Please reproduce the line containing "### Operational Excellence" and every line after it in the records below, exactly and with nothing else.

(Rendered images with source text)
━━━━━━━━━━━━━━━━

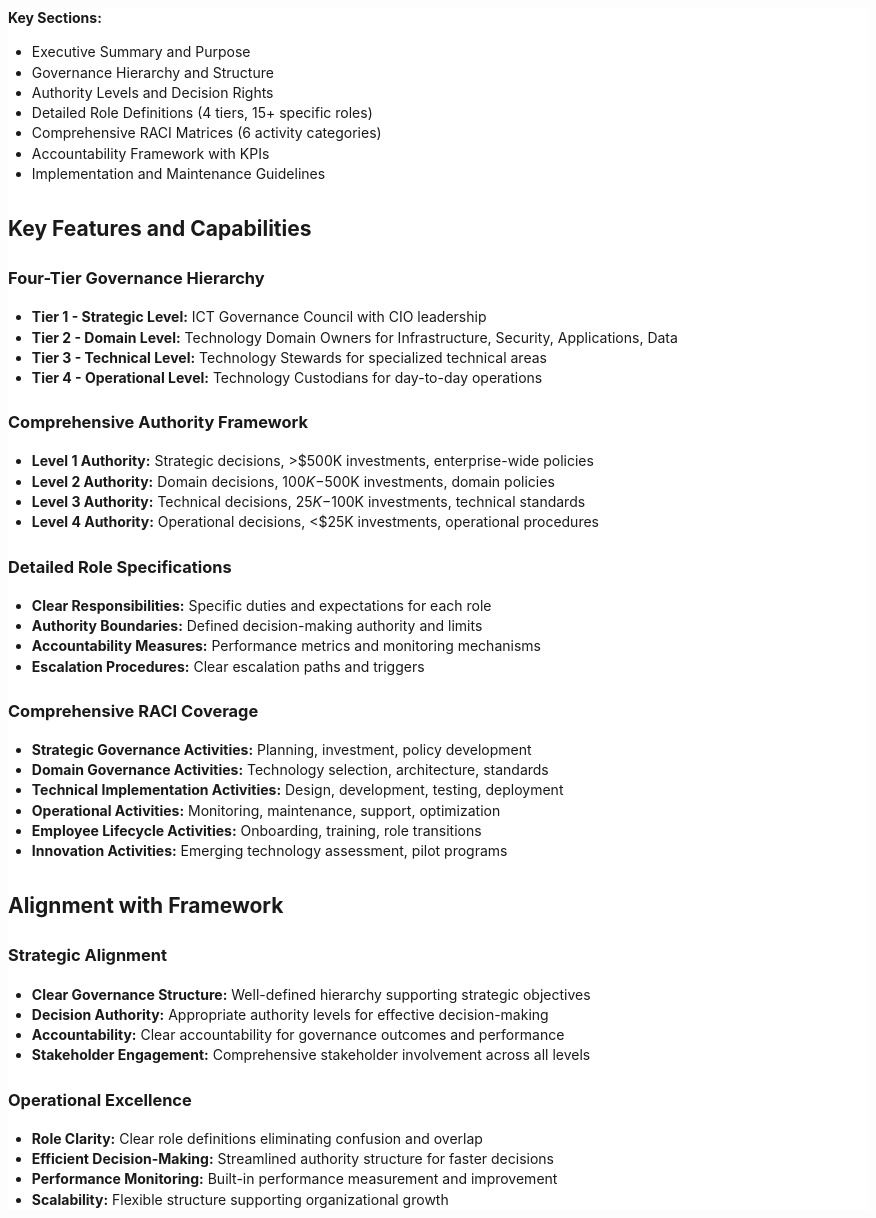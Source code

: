 **Key Sections:**
- Executive Summary and Purpose
- Governance Hierarchy and Structure
- Authority Levels and Decision Rights
- Detailed Role Definitions (4 tiers, 15+ specific roles)
- Comprehensive RACI Matrices (6 activity categories)
- Accountability Framework with KPIs
- Implementation and Maintenance Guidelines

## Key Features and Capabilities

### Four-Tier Governance Hierarchy
- **Tier 1 - Strategic Level:** ICT Governance Council with CIO leadership
- **Tier 2 - Domain Level:** Technology Domain Owners for Infrastructure, Security, Applications, Data
- **Tier 3 - Technical Level:** Technology Stewards for specialized technical areas
- **Tier 4 - Operational Level:** Technology Custodians for day-to-day operations

### Comprehensive Authority Framework
- **Level 1 Authority:** Strategic decisions, >$500K investments, enterprise-wide policies
- **Level 2 Authority:** Domain decisions, $100K-$500K investments, domain policies
- **Level 3 Authority:** Technical decisions, $25K-$100K investments, technical standards
- **Level 4 Authority:** Operational decisions, <$25K investments, operational procedures

### Detailed Role Specifications
- **Clear Responsibilities:** Specific duties and expectations for each role
- **Authority Boundaries:** Defined decision-making authority and limits
- **Accountability Measures:** Performance metrics and monitoring mechanisms
- **Escalation Procedures:** Clear escalation paths and triggers

### Comprehensive RACI Coverage
- **Strategic Governance Activities:** Planning, investment, policy development
- **Domain Governance Activities:** Technology selection, architecture, standards
- **Technical Implementation Activities:** Design, development, testing, deployment
- **Operational Activities:** Monitoring, maintenance, support, optimization
- **Employee Lifecycle Activities:** Onboarding, training, role transitions
- **Innovation Activities:** Emerging technology assessment, pilot programs

## Alignment with Framework

### Strategic Alignment
- **Clear Governance Structure:** Well-defined hierarchy supporting strategic objectives
- **Decision Authority:** Appropriate authority levels for effective decision-making
- **Accountability:** Clear accountability for governance outcomes and performance
- **Stakeholder Engagement:** Comprehensive stakeholder involvement across all levels

### Operational Excellence
- **Role Clarity:** Clear role definitions eliminating confusion and overlap
- **Efficient Decision-Making:** Streamlined authority structure for faster decisions
- **Performance Monitoring:** Built-in performance measurement and improvement
- **Scalability:** Flexible structure supporting organizational growth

━━━━━━━━━━━━━━━━

**Written solution:**
### Operational Excellence
- **Role Clarity:** Clear role definitions eliminating confusion and overlap
- **Efficient Decision-Making:** Streamlined authority structure for faster decisions
- **Performance Monitoring:** Built-in performance measurement and improvement
- **Scalability:** Flexible structure supporting organizational growth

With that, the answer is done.